Após 21 anos de ditadura militar (1964–1985), a redemocratização e a Constituição de 1988 inauguraram um pacto civilizatório: saúde, educação e seguridade como direitos universais; servidor público como base do Estado republicano. Mas a reação neoliberal veio rápida. Em 1989, o país elegeu Fernando Collor de Mello, o primeiro presidente eleito após a ditadura.

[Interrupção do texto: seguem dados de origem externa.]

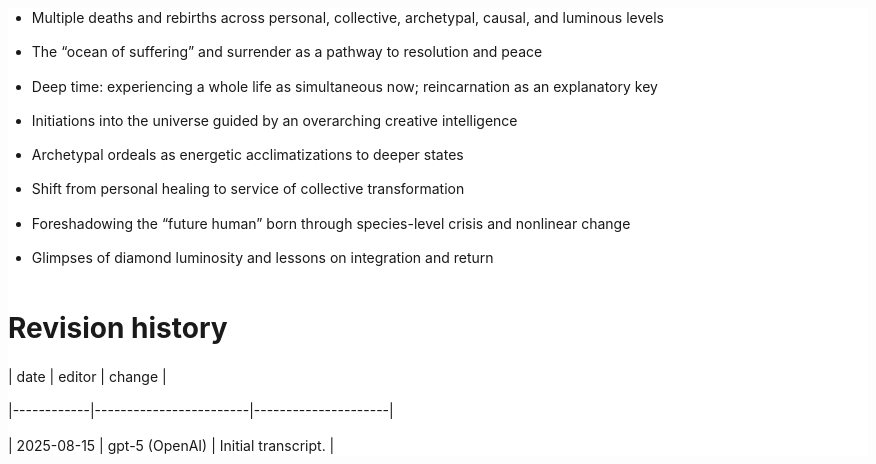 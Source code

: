 - Multiple deaths and rebirths across personal, collective, archetypal, causal, and luminous levels

- The “ocean of suffering” and surrender as a pathway to resolution and peace

- Deep time: experiencing a whole life as simultaneous now; reincarnation as an explanatory key

- Initiations into the universe guided by an overarching creative intelligence

- Archetypal ordeals as energetic acclimatizations to deeper states

- Shift from personal healing to service of collective transformation

- Foreshadowing the “future human” born through species-level crisis and nonlinear change

- Glimpses of diamond luminosity and lessons on integration and return

# Revision history

| date | editor | change |

|------------|------------------------|---------------------|

| 2025-08-15 | gpt-5 (OpenAI) | Initial transcript. |
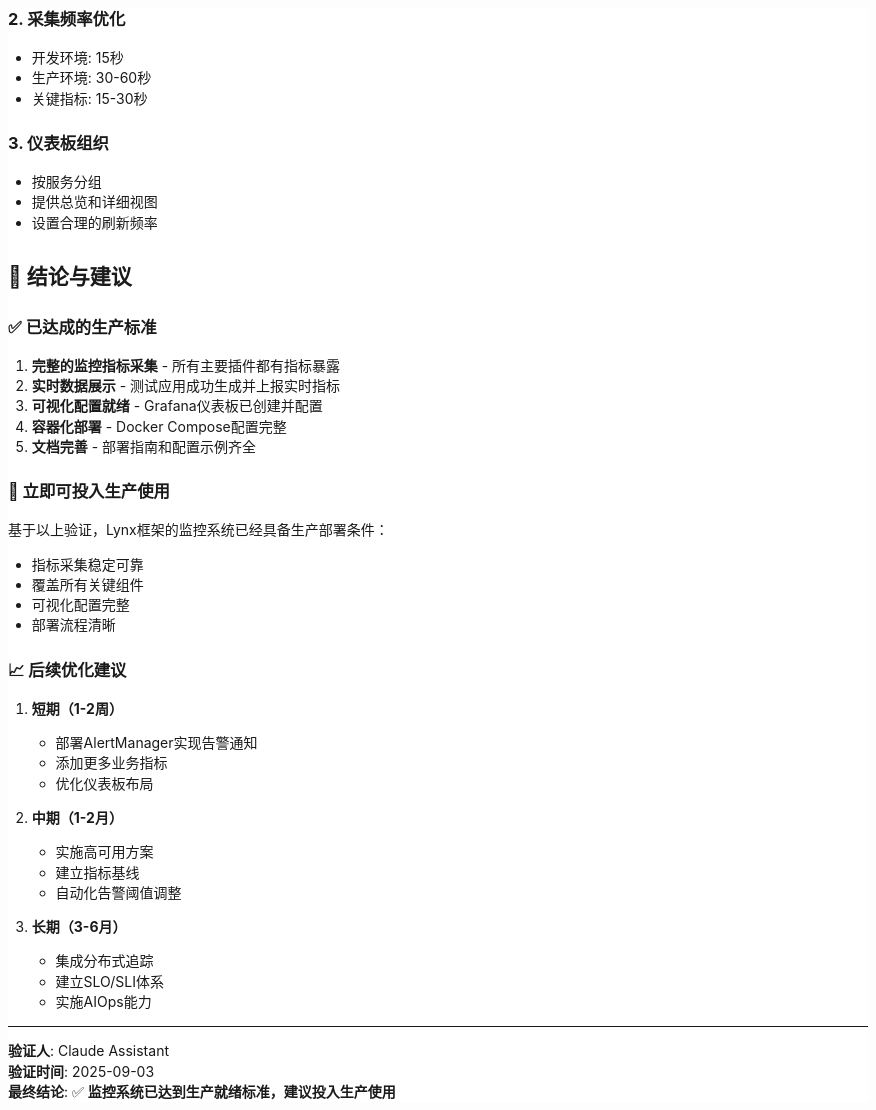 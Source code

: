### 2. 采集频率优化
- 开发环境: 15秒
- 生产环境: 30-60秒
- 关键指标: 15-30秒

### 3. 仪表板组织
- 按服务分组
- 提供总览和详细视图
- 设置合理的刷新频率

## 📝 结论与建议

### ✅ 已达成的生产标准
1. **完整的监控指标采集** - 所有主要插件都有指标暴露
2. **实时数据展示** - 测试应用成功生成并上报实时指标
3. **可视化配置就绪** - Grafana仪表板已创建并配置
4. **容器化部署** - Docker Compose配置完整
5. **文档完善** - 部署指南和配置示例齐全

### 🎯 立即可投入生产使用
基于以上验证，Lynx框架的监控系统已经具备生产部署条件：
- 指标采集稳定可靠
- 覆盖所有关键组件
- 可视化配置完整
- 部署流程清晰

### 📈 后续优化建议
1. **短期（1-2周）**
   - 部署AlertManager实现告警通知
   - 添加更多业务指标
   - 优化仪表板布局

2. **中期（1-2月）**
   - 实施高可用方案
   - 建立指标基线
   - 自动化告警阈值调整

3. **长期（3-6月）**
   - 集成分布式追踪
   - 建立SLO/SLI体系
   - 实施AIOps能力

---

**验证人**: Claude Assistant  
**验证时间**: 2025-09-03  
**最终结论**: ✅ **监控系统已达到生产就绪标准，建议投入生产使用**
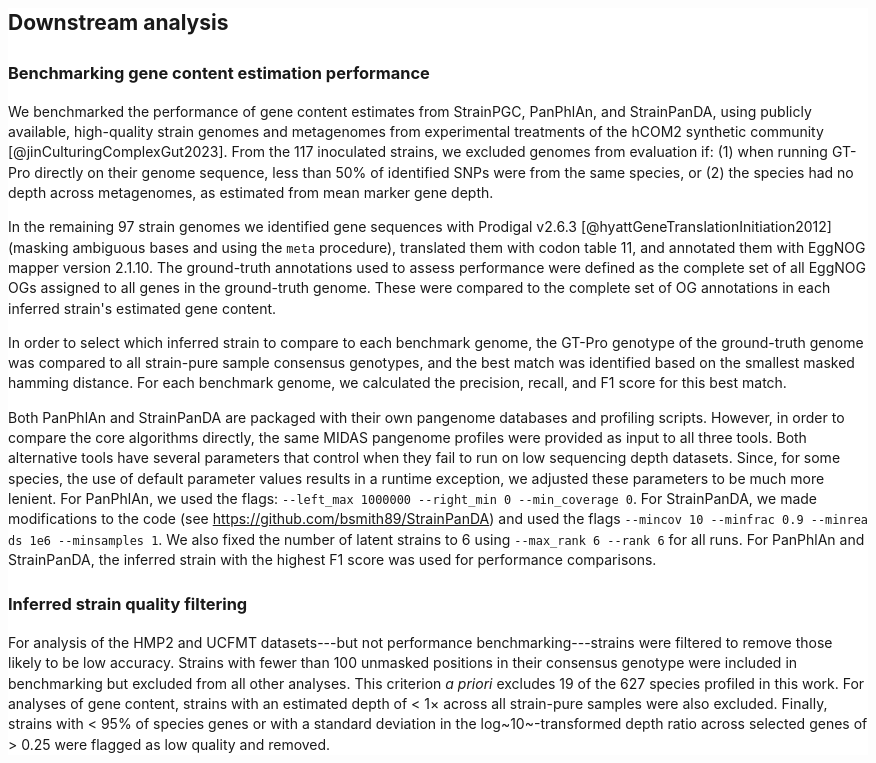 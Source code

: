 ## Downstream analysis

### Benchmarking gene content estimation performance

We benchmarked the performance of gene content estimates from StrainPGC, PanPhlAn,
and StrainPanDA, using publicly available, high-quality strain genomes
and metagenomes from experimental treatments of the hCOM2 synthetic community
[@jinCulturingComplexGut2023].
From the 117 inoculated strains, we excluded genomes from evaluation if:
(1) when running GT-Pro directly on their genome sequence, less than 50% of
identified SNPs were from the same species, or
(2) the species had no depth across metagenomes, as estimated
from mean marker gene depth.

In the remaining 97 strain genomes we identified gene sequences with Prodigal v2.6.3
[@hyattGeneTranslationInitiation2012] (masking ambiguous bases and using the `meta`
procedure), translated them with codon table 11, and annotated them with
EggNOG mapper version 2.1.10. The ground-truth annotations used to
assess performance were defined as the complete set of all EggNOG OGs
assigned to all genes in the ground-truth genome. These were compared to
the complete set of OG annotations in each inferred strain's estimated
gene content.

In order to select which inferred strain to compare to each benchmark
genome, the GT-Pro genotype of the ground-truth genome was compared to
all strain-pure sample consensus genotypes, and the best match was
identified based on the smallest masked hamming distance. For each
benchmark genome, we calculated the precision, recall, and F1 score for
this best match.

Both PanPhlAn and StrainPanDA are packaged with their own pangenome
databases and profiling scripts. However, in order to compare the core
algorithms directly, the same MIDAS pangenome profiles were provided as
input to all three tools. Both alternative tools have several parameters
that control when they fail to run on low sequencing depth datasets.
Since, for some species, the use of default parameter values results in
a runtime exception, we adjusted these parameters to be much more
lenient. For PanPhlAn, we used the flags: `--left_max 1000000
--right_min 0 --min_coverage 0`. For StrainPanDA, we made
modifications to the code (see
<https://github.com/bsmith89/StrainPanDA>) and used the flags
`--mincov 10 --minfrac 0.9 --minreads 1e6 --minsamples 1`. We also
fixed the number of latent strains to 6 using `--max_rank 6 --rank 6`
for all runs. For PanPhlAn and StrainPanDA, the inferred strain with the
highest F1 score was used for performance comparisons.

### Inferred strain quality filtering

For analysis of the HMP2 and UCFMT datasets---but not performance
benchmarking---strains were filtered to remove those likely to be low
accuracy. Strains with fewer than 100 unmasked positions in their
consensus genotype were included in benchmarking but excluded from all
other analyses. This criterion _a priori_ excludes 19 of the 627 species
profiled in this work. For analyses of gene content, strains with an
estimated depth of < 1× across all strain-pure samples were also
excluded. Finally, strains with < 95% of species genes or with a
standard deviation in the log~10~-transformed depth ratio across selected
genes of > 0.25 were flagged as low quality and removed.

Collor construiu sua imagem pública com o slogan do “caçador de marajás”, retomando expressão usada por ele ainda como governador de Alagoas. O termo — de origem no sânscrito maha (grande) + raja (rei) — serviu como arma retórica para demonizar o servidor e associá-lo a privilégios, corrupção e ineficiência [²].
O CICLO NEOLIBERAL DOS ANOS 1990
Nos anos 1990, Fernando Henrique Cardoso aprofundou esse projeto. O Plano Diretor da Reforma do Aparelho do Estado (1995), elaborado por Bresser-Pereira, e a Emenda Constitucional nº 19 (1998) introduziram:
“gestão por eficiência”;
flexibilização de vínculos;
OSS e entidades privadas assumindo funções antes públicas;
contratos de gestão e terceirização generalizada [³].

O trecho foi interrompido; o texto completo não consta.